Oct 23, 2013 - By Alejandra Silva, Staff WriterCommunity members celebrated a completed safer highway Tuesday with the ribbon-cutting ceremony on 17 Mile Road. The completion of the project also celebrated the partnerships that have developed since 1998, when it was recognized that improvements were critical because of a high fatality rate on the popular Wind River Indian Reservation highway.
"It's a unique project because of the collaborations," said Wyoming Department of Transportation chief engineer Delbert McOmie. "If we want something done in Wyoming, we got to bring everybody together."
Speakers for the ceremony at the Sand Creek Massacre Trail interpretive turnout included chief and district engineers with the Wyoming Department of Transportation, Central Federal Lands Highway Division engineer Ricardo Suarez, Fremont County Coroner Ed McAuslan, Rep. Patrick Goggles, D-Ethete, Eastern Shoshone Tribe chairman Darwin St. Clair Jr. and Northern Arapaho Tribe chairman Darrell O'Neal Sr.

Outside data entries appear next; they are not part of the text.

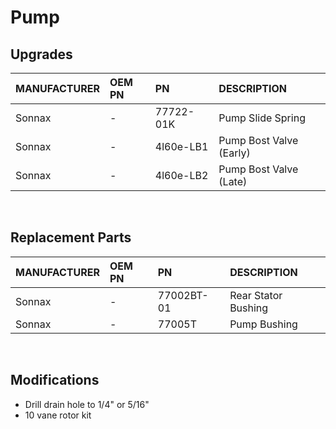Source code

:# Pump

## Upgrades

| MANUFACTURER | OEM PN | PN | DESCRIPTION |
| :- | :- | :- | :- |
| Sonnax | - | 77722-01K | Pump Slide Spring |
| Sonnax | - | 4l60e-LB1 | Pump Bost Valve (Early) |
| Sonnax | - | 4l60e-LB2 | Pump Bost Valve (Late) |

&nbsp;

## Replacement Parts

| MANUFACTURER | OEM PN | PN | DESCRIPTION |
| :- | :- | :- | :- |
| Sonnax | - | 77002BT-01 | Rear Stator Bushing |
| Sonnax | - | 77005T | Pump Bushing |

&nbsp;

## Modifications
- Drill drain hole to 1/4" or 5/16"
- 10 vane rotor kit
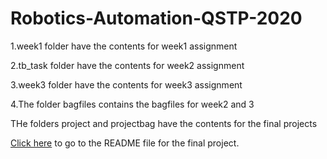 # Robotics-Automation-QSTP-2020
1.week1 folder have the contents for week1 assignment

2.tb_task folder have the contents for week2 assignment

3.week3 folder have the contents for week3 assignment

4.The folder bagfiles contains the bagfiles for week2 and 3

THe folders project and projectbag have the contents for the final projects

 [Click here](./PROJECT.md) to go to the README file for the final project.
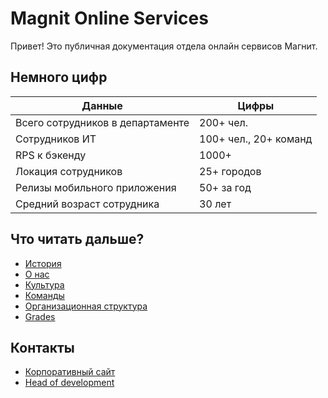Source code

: # Magnit Online Services

Привет! Это публичная документация отдела онлайн сервисов Магнит.

## Немного цифр

Данные  | Цифры
------------- | -------------
Всего сотрудников в департаменте | 200+ чел.
Сотрудников ИТ | 100+ чел., 20+ команд
RPS к бэкенду | 1000+
Локация сотрудников | 25+ городов
Релизы мобильного приложения | 50+ за год
Средний возраст сотрудника | 30 лет

## Что читать дальше?

* [История](history.md)
* [О нас](about.md)
* [Культура](culture.md)
* [Команды](teams/README.md)
* [Организационная структура](org_chart.md)
* [Grades](grades/README.md)

## Контакты

* [Корпоративный сайт](https://www.magnit.tech/online-development)
* [Head of development](http://t.me/arxell)
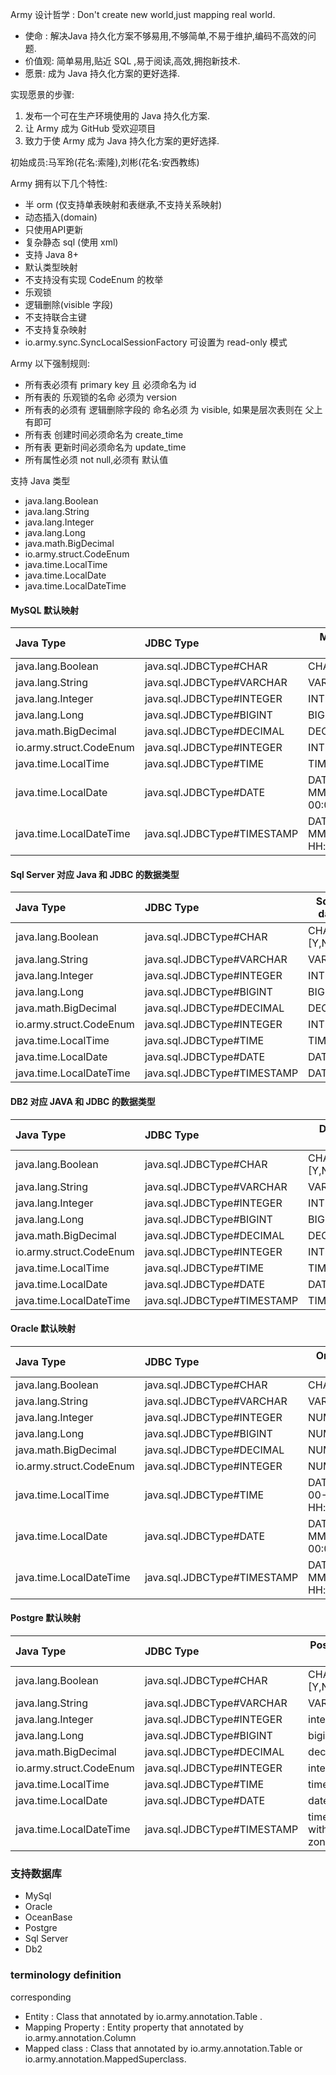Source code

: Army 设计哲学 : Don't create new world,just mapping real world.

* 使命 : 解决Java 持久化方案不够易用,不够简单,不易于维护,编码不高效的问题.
* 价值观: 简单易用,贴近 SQL ,易于阅读,高效,拥抱新技术.
* 愿景: 成为 Java 持久化方案的更好选择.

实现愿景的步骤:

1. 发布一个可在生产环境使用的 Java 持久化方案.
2. 让 Army 成为 GitHub 受欢迎项目
3. 致力于使 Army 成为 Java 持久化方案的更好选择.

初始成员:马军玲(花名:索隆),刘彬(花名:安西教练)

Army 拥有以下几个特性:

* 半 orm (仅支持单表映射和表继承,不支持关系映射)
* 动态插入(domain)
* 只使用API更新
* 复杂静态 sql (使用 xml)
* 支持 Java 8+
* 默认类型映射
* 不支持没有实现 CodeEnum 的枚举
* 乐观锁
* 逻辑删除(visible 字段)
* 不支持联合主键
* 不支持复杂映射
* io.army.sync.SyncLocalSessionFactory 可设置为 read-only 模式

Army 以下强制规则:

* 所有表必须有 primary key 且 必须命名为 id
* 所有表的 乐观锁的名命 必须为 version
* 所有表的必须有 逻辑删除字段的 命名必须 为 visible, 如果是层次表则在 父上有即可
* 所有表 创建时间必须命名为 create_time
* 所有表 更新时间必须命名为 update_time
* 所有属性必须 not null,必须有 默认值

支持 Java 类型

* java.lang.Boolean
* java.lang.String
* java.lang.Integer
* java.lang.Long
* java.math.BigDecimal
* io.army.struct.CodeEnum
* java.time.LocalTime
* java.time.LocalDate
* java.time.LocalDateTime

#### MySQL 默认映射

| Java Type               | JDBC Type                   | MySQL Data Type               |   
|:------------------------|:----------------------------|-------------------------------|   
| java.lang.Boolean       | java.sql.JDBCType#CHAR      | CHAR(1), [Y,N]                |   
| java.lang.String        | java.sql.JDBCType#VARCHAR   | VARCHAR                       |   
| java.lang.Integer       | java.sql.JDBCType#INTEGER   | INT                           |   
| java.lang.Long          | java.sql.JDBCType#BIGINT    | BIGINT                        |   
| java.math.BigDecimal    | java.sql.JDBCType#DECIMAL   | DECIMAL(14,2)                 |   
| io.army.struct.CodeEnum | java.sql.JDBCType#INTEGER   | INT                           |      
| java.time.LocalTime     | java.sql.JDBCType#TIME      | TIME                          |   
| java.time.LocalDate     | java.sql.JDBCType#DATE      | DATE  (uuuu-MM-dd 00:00:00)   |   
| java.time.LocalDateTime | java.sql.JDBCType#TIMESTAMP | DATETIME(uuuu-MM-dd HH:mm:ss) |   

#### Sql Server 对应 Java 和 JDBC 的数据类型

| Java Type               | JDBC Type                   | Sql Server data type |     
|:------------------------|:----------------------------|----------------------|     
| java.lang.Boolean       | java.sql.JDBCType#CHAR      | CHAR(1), [Y,N]       |     
| java.lang.String        | java.sql.JDBCType#VARCHAR   | VARCHAR(n)           |     
| java.lang.Integer       | java.sql.JDBCType#INTEGER   | INT(n)               |     
| java.lang.Long          | java.sql.JDBCType#BIGINT    | BIGINT(n)            |     
| java.math.BigDecimal    | java.sql.JDBCType#DECIMAL   | DECIMAL(p,s)         | 
| io.army.struct.CodeEnum | java.sql.JDBCType#INTEGER   | INT(n)               |              
| java.time.LocalTime     | java.sql.JDBCType#TIME      | TIME                 |     
| java.time.LocalDate     | java.sql.JDBCType#DATE      | DATE                 |     
| java.time.LocalDateTime | java.sql.JDBCType#TIMESTAMP | DATETIME             |     

#### DB2 对应 JAVA 和 JDBC 的数据类型

| Java Type               | JDBC Type                   | DB2 data type  |     
|:------------------------|:----------------------------|----------------|     
| java.lang.Boolean       | java.sql.JDBCType#CHAR      | CHAR(1), [Y,N] |     
| java.lang.String        | java.sql.JDBCType#VARCHAR   | VARCHAR(n)     |     
| java.lang.Integer       | java.sql.JDBCType#INTEGER   | INT(n)         |     
| java.lang.Long          | java.sql.JDBCType#BIGINT    | BIGINT(n)      |     
| java.math.BigDecimal    | java.sql.JDBCType#DECIMAL   | DECIMAL(p,s)   |
| io.army.struct.CodeEnum | java.sql.JDBCType#INTEGER   | INT(n)         |             
| java.time.LocalTime     | java.sql.JDBCType#TIME      | TIME           |     
| java.time.LocalDate     | java.sql.JDBCType#DATE      | DATE           |     
| java.time.LocalDateTime | java.sql.JDBCType#TIMESTAMP | TIMESTAMP      |     

#### Oracle 默认映射

| Java Type               | JDBC Type                   | Oracle Data Type            |  
|:------------------------|:----------------------------|-----------------------------|
| java.lang.Boolean       | java.sql.JDBCType#CHAR      | CHAR(1), [Y,N]              |
| java.lang.String        | java.sql.JDBCType#VARCHAR   | VARCHAR                     |
| java.lang.Integer       | java.sql.JDBCType#INTEGER   | NUMBER(11)                  |
| java.lang.Long          | java.sql.JDBCType#BIGINT    | NUMBER(20)                  |
| java.math.BigDecimal    | java.sql.JDBCType#DECIMAL   | NUMBER(14,2)                |
| io.army.struct.CodeEnum | java.sql.JDBCType#INTEGER   | NUMBER(11)                  |    
| java.time.LocalTime     | java.sql.JDBCType#TIME      | DATE  (1970-00-00 HH:mm:ss) |  
| java.time.LocalDate     | java.sql.JDBCType#DATE      | DATE  (uuuu-MM-dd 00:00:00) |  
| java.time.LocalDateTime | java.sql.JDBCType#TIMESTAMP | DATE  (uuuu-MM-dd HH:mm:ss) |  

#### Postgre 默认映射

| Java Type               | JDBC Type                   | Postgre Data Type            |
|:------------------------|:----------------------------|------------------------------|
| java.lang.Boolean       | java.sql.JDBCType#CHAR      | CHAR(1), [Y,N]               |
| java.lang.String        | java.sql.JDBCType#VARCHAR   | VARCHAR                      |
| java.lang.Integer       | java.sql.JDBCType#INTEGER   | integer                      |
| java.lang.Long          | java.sql.JDBCType#BIGINT    | bigint                       |
| java.math.BigDecimal    | java.sql.JDBCType#DECIMAL   | decimal(14,2)                |
| io.army.struct.CodeEnum | java.sql.JDBCType#INTEGER   | integer                      | 
| java.time.LocalTime     | java.sql.JDBCType#TIME      | time                         |
| java.time.LocalDate     | java.sql.JDBCType#DATE      | date                         |
| java.time.LocalDateTime | java.sql.JDBCType#TIMESTAMP | timestamp  without time zone |

### 支持数据库

* MySql
* Oracle
* OceanBase
* Postgre
* Sql Server
* Db2

### terminology definition

corresponding

* Entity : Class that annotated by io.army.annotation.Table .
* Mapping Property : Entity property that annotated by io.army.annotation.Column
* Mapped class : Class that annotated by io.army.annotation.Table or io.army.annotation.MappedSuperclass.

To fund the $8.23 million project, the tribes applied for a federal Transportation Investment Generating Economic Recovery grant that financed the rebuild of road from the Little Wind River bridge to the Coolidge Canal. Roughly $2.15 million in funding for the 8.3 miles of reconstruction was provided by Fremont County, $85,000 came from Wyoming tourism funds and $430,000 came from the Indian Reservation Roads program. Both WyDOT and the tribes contributed about $9.2 million.
WyDOT district engineer Shelby Carlson said it cost about $1.8 million for every mile of construction. She added that about 305,000 cubic yards of dirt were moved and 44 tons of pavement were used.

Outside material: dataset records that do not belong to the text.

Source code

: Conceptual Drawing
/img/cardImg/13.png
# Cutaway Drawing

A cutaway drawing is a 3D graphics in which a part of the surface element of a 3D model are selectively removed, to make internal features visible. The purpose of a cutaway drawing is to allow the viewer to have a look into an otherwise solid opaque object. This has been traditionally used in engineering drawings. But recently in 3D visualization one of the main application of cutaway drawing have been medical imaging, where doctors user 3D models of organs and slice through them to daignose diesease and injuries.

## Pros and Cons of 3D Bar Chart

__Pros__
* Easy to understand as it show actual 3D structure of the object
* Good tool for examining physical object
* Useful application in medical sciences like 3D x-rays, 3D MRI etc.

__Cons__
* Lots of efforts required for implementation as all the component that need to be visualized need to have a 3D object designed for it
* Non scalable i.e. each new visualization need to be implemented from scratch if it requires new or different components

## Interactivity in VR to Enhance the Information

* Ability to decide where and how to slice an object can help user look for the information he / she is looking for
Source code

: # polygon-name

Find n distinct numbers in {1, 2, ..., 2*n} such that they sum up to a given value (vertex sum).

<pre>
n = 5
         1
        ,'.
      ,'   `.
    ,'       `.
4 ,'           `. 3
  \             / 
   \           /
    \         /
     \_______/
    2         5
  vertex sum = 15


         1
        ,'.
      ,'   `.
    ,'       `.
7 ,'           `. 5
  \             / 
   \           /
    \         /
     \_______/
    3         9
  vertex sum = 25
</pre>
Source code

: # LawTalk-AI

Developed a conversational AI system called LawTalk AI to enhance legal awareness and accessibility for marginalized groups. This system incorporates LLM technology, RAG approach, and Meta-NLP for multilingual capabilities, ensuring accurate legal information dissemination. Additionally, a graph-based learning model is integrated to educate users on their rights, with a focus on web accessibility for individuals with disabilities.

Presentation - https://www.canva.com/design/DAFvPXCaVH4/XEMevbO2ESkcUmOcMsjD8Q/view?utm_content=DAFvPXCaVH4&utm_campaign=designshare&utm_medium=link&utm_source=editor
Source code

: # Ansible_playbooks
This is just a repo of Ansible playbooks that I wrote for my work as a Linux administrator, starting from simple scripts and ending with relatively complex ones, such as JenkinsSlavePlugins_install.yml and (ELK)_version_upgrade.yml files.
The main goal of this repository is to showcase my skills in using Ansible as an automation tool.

"Highways are a way of life in Wyoming. ... We depend on them and we need them," she said.
The highway first was built in 1930 and received upgrades in 1950. But until then, contributing factors turned the road into a death trap for many people, causing rollovers, accidents and unsafe interactions with pedestrians and bicycles.

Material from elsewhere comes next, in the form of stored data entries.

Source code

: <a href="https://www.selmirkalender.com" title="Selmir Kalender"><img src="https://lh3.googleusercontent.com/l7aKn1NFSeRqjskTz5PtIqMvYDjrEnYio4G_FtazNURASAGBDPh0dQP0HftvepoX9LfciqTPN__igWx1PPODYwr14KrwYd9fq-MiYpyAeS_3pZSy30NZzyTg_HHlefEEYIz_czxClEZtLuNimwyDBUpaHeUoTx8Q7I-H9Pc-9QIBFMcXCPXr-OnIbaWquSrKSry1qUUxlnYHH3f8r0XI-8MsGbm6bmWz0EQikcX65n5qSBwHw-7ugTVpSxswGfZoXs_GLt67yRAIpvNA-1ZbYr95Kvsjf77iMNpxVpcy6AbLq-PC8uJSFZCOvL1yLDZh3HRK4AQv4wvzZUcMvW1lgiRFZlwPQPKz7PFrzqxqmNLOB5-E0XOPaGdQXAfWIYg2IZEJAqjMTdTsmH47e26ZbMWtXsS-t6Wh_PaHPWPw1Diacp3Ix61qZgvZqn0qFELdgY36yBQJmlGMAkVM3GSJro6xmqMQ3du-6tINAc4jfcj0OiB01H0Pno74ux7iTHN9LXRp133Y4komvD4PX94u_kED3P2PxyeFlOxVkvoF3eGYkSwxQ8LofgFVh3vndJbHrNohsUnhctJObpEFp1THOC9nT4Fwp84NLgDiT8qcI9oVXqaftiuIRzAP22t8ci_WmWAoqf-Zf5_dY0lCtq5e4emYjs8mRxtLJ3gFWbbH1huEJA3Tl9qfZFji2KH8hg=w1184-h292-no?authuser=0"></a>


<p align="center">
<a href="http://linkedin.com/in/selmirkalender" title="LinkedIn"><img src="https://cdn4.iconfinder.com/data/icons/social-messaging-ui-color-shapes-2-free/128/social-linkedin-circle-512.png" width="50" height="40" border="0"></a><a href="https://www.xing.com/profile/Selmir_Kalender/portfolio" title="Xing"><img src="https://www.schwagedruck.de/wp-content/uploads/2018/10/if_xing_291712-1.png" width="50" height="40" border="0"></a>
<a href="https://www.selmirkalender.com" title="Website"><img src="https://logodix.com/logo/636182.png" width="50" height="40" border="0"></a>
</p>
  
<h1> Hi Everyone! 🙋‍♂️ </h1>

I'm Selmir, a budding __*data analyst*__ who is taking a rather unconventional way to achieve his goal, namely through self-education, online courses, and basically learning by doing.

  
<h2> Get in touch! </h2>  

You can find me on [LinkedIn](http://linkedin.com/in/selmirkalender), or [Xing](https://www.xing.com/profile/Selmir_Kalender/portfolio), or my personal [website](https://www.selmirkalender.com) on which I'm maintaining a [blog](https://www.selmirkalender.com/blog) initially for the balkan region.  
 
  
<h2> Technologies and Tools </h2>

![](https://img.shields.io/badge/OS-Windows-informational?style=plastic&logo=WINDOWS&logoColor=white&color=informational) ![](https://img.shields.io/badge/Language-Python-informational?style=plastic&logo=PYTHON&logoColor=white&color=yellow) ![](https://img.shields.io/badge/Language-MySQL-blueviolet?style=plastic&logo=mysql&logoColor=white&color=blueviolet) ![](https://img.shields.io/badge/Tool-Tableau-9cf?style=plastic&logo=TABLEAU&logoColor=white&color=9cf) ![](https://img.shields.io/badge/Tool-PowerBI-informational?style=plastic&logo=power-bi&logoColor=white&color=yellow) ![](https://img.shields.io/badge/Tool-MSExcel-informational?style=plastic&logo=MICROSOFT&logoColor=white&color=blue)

When the road recorded an average fatality rate twice that of the national average, renewed interest was paid to the highway's reconstruction.
"Pedestrian fatalities were higher here than any other reservations," McOmie said.
Eventually, a 2,000-per-day vehicle count necessitated changes in the road's alignment, curbs and flat slopes, he said.
"This is a road that has tragically taken the lives of our Native people," St. Clair said.
McAuslan noted that it has been 22 months since the last traffic-related fatality was recorded on 17 Mile Road.
"Back then, when you drove on 17 Mile Road, you were taking chances that somebody may die," he said. "It was the norm. ... It was an accepted part of living on the reservation."
He praised the changes that would now make commuting safer for pedestrians and cyclists.
The width of the highway was increased to 44 feet, which includes shoulder space and recovery zones.
An additional 49 cattle guards and new roadway lighting were put into place. Canal ditches too close to the road were removed and a new sanitary water line was connected into the Beaver Creek Housing division.
More than 15,000 flagging hours were recorded during the project, and the numerous job opportunities provided to more than 130 enrolled tribal members were recognized. The positions generated roughly $4.5 million into the reservation and surrounding communities. They reportedly earned more than $3.7 million in wages.